Cuando traduje El diablo propone un brindis (Rialp, Madrid, 1993), me sorprendió ver cómo destacaban entre las demás ideas el bien, la verdad y la belleza, cuyo perfil majestuoso aparecía una y otra vez al hilo de la argumentación. Eso me hizo pensar que acaso fueran la verdadera trama de la obra. El problema del dolor (Rialp, Madrid, 1994) fue una experiencia intelectual hermosa que me permitió saborear y entender el sentido del dolor, un fenómeno intrincado donde los haya sobre el que el hombre ha vuelto ininterrumpidamente con fortuna desigual. Dios en el banquillo se parece y se distingue de las dos. Como ambas, es picuda, sutil, afilada y fina. Expresa lo difícil con claridad de mediodía. La sencillez, que es la conquista más difícil, no atenúa el rigor del pensamiento, que Lewis mantiene a rajatabla coexistiendo en buena armonía con la precisión y la transparencia. Lewis habla siempre a las claras y sin disimulos. Sus palabras son claros de luna, cuya luz baña el paisaje del pensamiento. Dios en el banquillo es, como las anteriores, una obra arrojada y valiente que no se arruga ante los problemas. Ni lo escabroso ni lo peliagudo ni lo engorroso la arredran.

Dios en el banquillo es única en muchos aspectos. Nada la distingue más, seguramente, que su juiciosa doctrina moral. «Si hay un libro capaz de librarnos de los excesos de locura y maldad, es éste». Estas palabras de Walter Hooper sobre The Abolition of Man valen también para Dios en el Banquillo, cuya razonada defensa de la Ley Natural y la moralidad está llena de sano juicio y buen sentido.

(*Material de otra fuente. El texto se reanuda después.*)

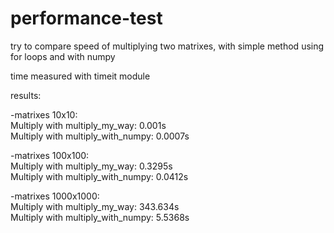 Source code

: # performance-test

try to compare speed of multiplying two matrixes, with simple method using for loops and with numpy 

time measured with timeit module

results:

-matrixes 10x10:	
	Multiply with multiply_my_way:  0.001s	
	Multiply with multiply_with_numpy:  0.0007s	
	
-matrixes 100x100:	
	Multiply with multiply_my_way:  0.3295s		
	Multiply with multiply_with_numpy:  0.0412s	
	
-matrixes 1000x1000:	
	Multiply with multiply_my_way:  343.634s	
	Multiply with multiply_with_numpy:  5.5368s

Hoy abundan las éticas. Las hay para todos los gustos: formales, materiales, indoloras, deontológicas, utilitarias, ecológicas, ecuménicas, aldeanas, de consenso y de lucha, de la sociedad civil, para la paz nuclear y hasta para náufragos. Pero la mayoría monta sus máximas al aire. Son como hojas arrancadas de la rama, sin savia ni vitalidad ni vida, que el viento arrastra y el sol amarillea. Les falta apoyo, soporte y fundamento. No son más que moralina con una función emoliente parecida a la de las cataplasmas: se aplican cuando duele y después se tiran. La de Lewis no es así. Lewis sabe lo que se trae entre manos. Conoce muy bien que el hombre es un poeta inveterado, hermoseador del mundo, grande, espléndido, extraordinario, magnífico. «El hombre mira el cielo estrellado, el mono no». Su imaginación crea lo sublime como por arte de magia, convirtiendo la cantidad en cualidad. Es imagen de Dios.

El hombre, vate empedernido, es ante todo poeta de sí mismo: esculpe su figura interior obrando. Con el fino escalpelo de la acción labra su personalidad y la moldea. Si gorronea se hace gorrón; si disimula, ladino; si da, desprendido; si ora, devoto, y si pinta y pinta aprende a ver. La ética no es importante como un adorno, sino porque, al obrar, el hombre se la juega. No es ni moralina ni una estrategia de acción ni un clavo ardiendo al que agarrarse en caso de apuro, sino el modo humano de estar en el tiempo. De ahí la estrecha conexión que mantiene con la vida. Su misión consiste en ayudarla a crecer y a que no se malogre. Abarca, en suma, todas las dimensiones del ser humano, que se vuelve ininteligible sin ella.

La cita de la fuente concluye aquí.